[Task to complete] Pick out each line below containing "lockId".
++++++++++
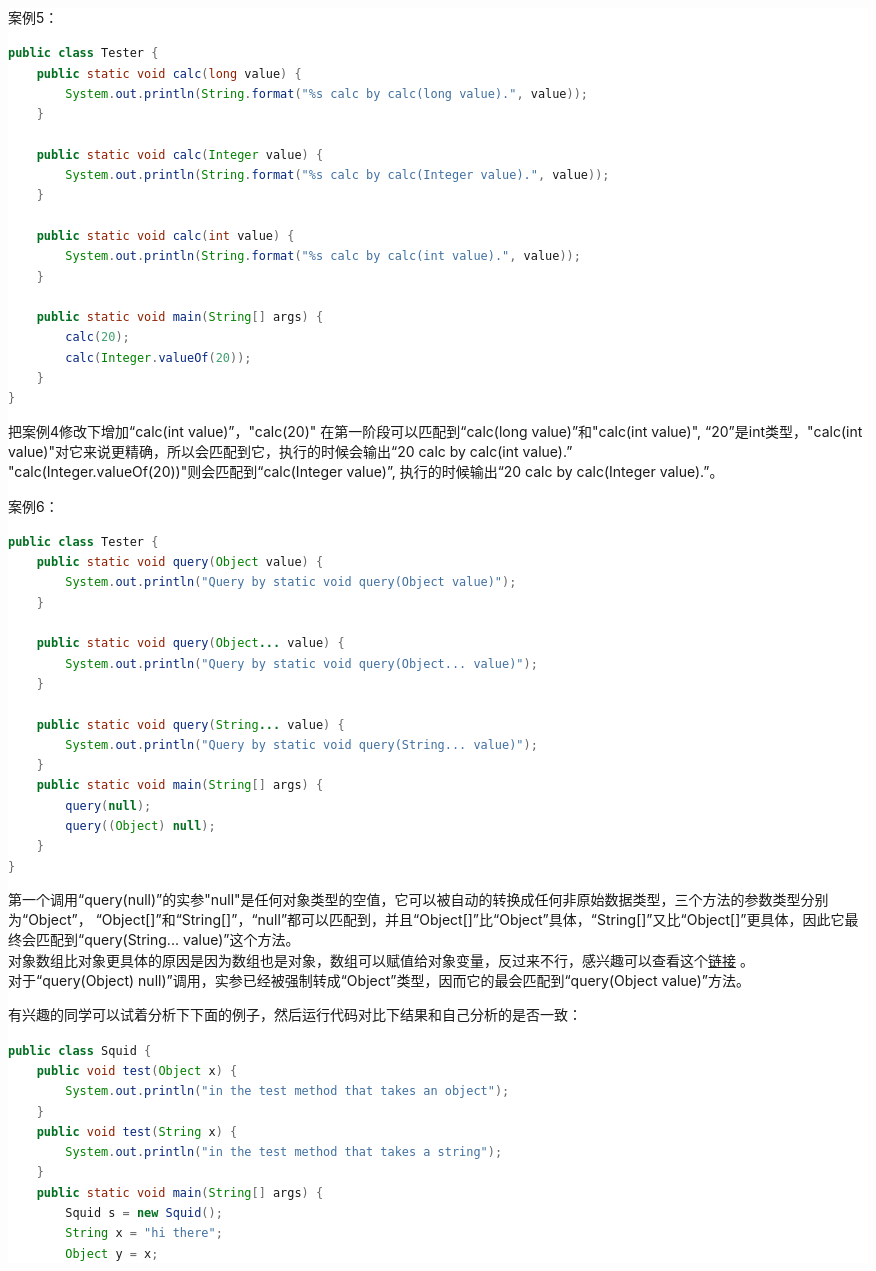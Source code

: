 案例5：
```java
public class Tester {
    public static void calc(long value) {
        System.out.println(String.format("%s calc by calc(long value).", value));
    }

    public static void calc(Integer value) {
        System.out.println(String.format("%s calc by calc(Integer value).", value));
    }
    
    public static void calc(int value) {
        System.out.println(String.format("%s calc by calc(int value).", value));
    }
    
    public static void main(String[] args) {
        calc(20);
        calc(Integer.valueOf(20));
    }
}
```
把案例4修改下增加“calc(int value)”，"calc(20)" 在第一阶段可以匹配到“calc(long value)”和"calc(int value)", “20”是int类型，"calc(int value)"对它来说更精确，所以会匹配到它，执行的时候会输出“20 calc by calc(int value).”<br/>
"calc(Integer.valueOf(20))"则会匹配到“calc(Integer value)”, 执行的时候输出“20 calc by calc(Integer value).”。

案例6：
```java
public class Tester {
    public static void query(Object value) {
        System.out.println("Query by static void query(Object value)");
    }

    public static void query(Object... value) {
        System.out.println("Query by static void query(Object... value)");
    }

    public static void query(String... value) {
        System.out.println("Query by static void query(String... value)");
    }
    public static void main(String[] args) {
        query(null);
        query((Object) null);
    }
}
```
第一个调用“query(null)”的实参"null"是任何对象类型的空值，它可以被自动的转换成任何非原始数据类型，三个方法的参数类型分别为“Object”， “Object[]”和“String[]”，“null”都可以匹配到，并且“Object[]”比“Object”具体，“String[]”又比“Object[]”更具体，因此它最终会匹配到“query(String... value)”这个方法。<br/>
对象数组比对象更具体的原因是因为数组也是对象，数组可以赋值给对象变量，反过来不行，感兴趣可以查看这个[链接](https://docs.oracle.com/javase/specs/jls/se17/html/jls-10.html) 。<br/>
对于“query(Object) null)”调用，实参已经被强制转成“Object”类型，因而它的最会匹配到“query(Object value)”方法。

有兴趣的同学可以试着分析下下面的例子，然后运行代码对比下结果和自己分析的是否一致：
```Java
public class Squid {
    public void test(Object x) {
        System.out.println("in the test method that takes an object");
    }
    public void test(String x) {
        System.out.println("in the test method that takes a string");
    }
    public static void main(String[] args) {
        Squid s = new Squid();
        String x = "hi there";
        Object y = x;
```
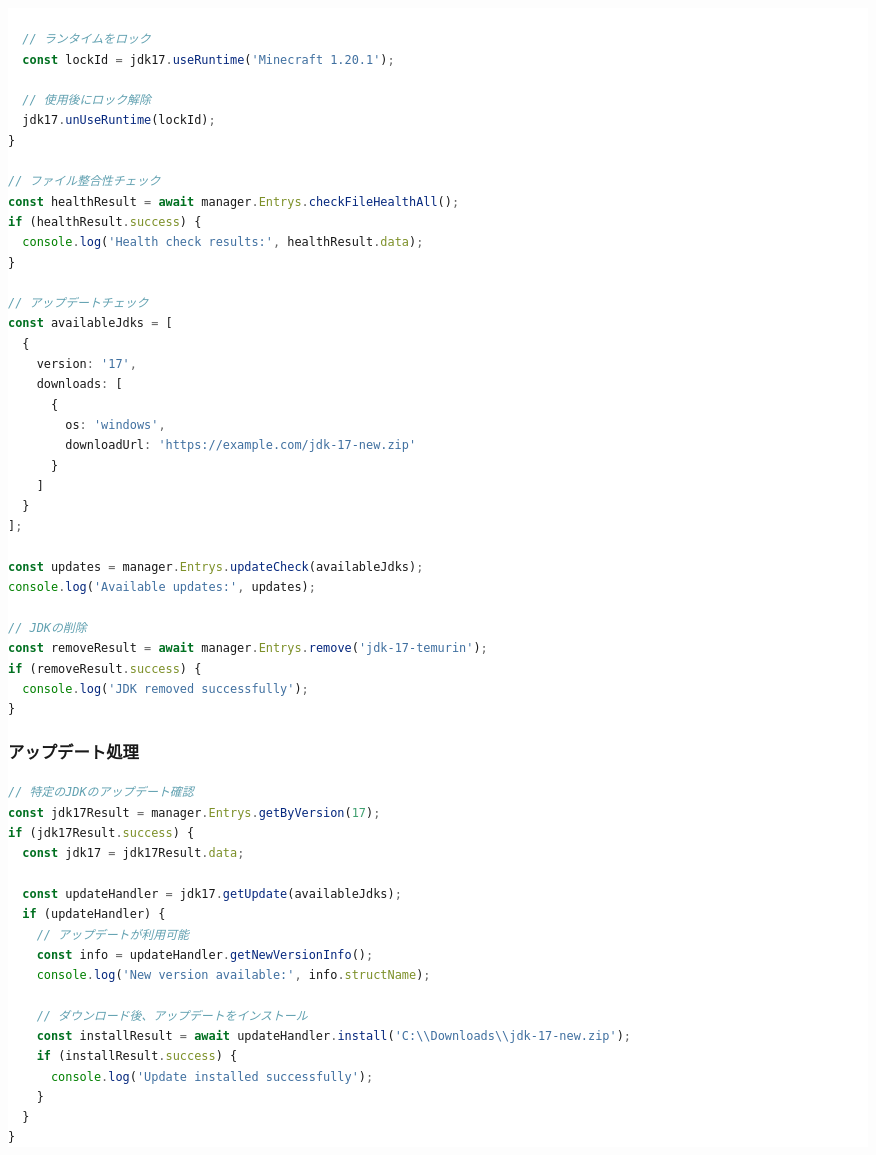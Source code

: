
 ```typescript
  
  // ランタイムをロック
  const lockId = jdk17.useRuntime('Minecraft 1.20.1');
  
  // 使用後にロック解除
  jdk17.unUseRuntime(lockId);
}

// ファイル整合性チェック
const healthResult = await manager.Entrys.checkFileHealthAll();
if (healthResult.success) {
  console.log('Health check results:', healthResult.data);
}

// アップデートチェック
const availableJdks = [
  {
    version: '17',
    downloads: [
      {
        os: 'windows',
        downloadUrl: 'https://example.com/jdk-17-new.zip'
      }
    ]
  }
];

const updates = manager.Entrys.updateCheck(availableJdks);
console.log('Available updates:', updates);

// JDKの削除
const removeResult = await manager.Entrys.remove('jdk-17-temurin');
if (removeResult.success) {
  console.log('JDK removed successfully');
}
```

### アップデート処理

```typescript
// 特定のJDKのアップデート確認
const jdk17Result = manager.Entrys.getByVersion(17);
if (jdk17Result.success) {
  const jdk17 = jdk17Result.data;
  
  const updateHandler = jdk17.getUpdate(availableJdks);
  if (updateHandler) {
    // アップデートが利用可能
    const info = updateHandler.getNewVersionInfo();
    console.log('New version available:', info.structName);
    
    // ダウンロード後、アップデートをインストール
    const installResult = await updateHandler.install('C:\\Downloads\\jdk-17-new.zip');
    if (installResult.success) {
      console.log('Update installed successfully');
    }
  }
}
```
++++++++++
[Written response]
  const lockId = jdk17.useRuntime('Minecraft 1.20.1');
  jdk17.unUseRuntime(lockId);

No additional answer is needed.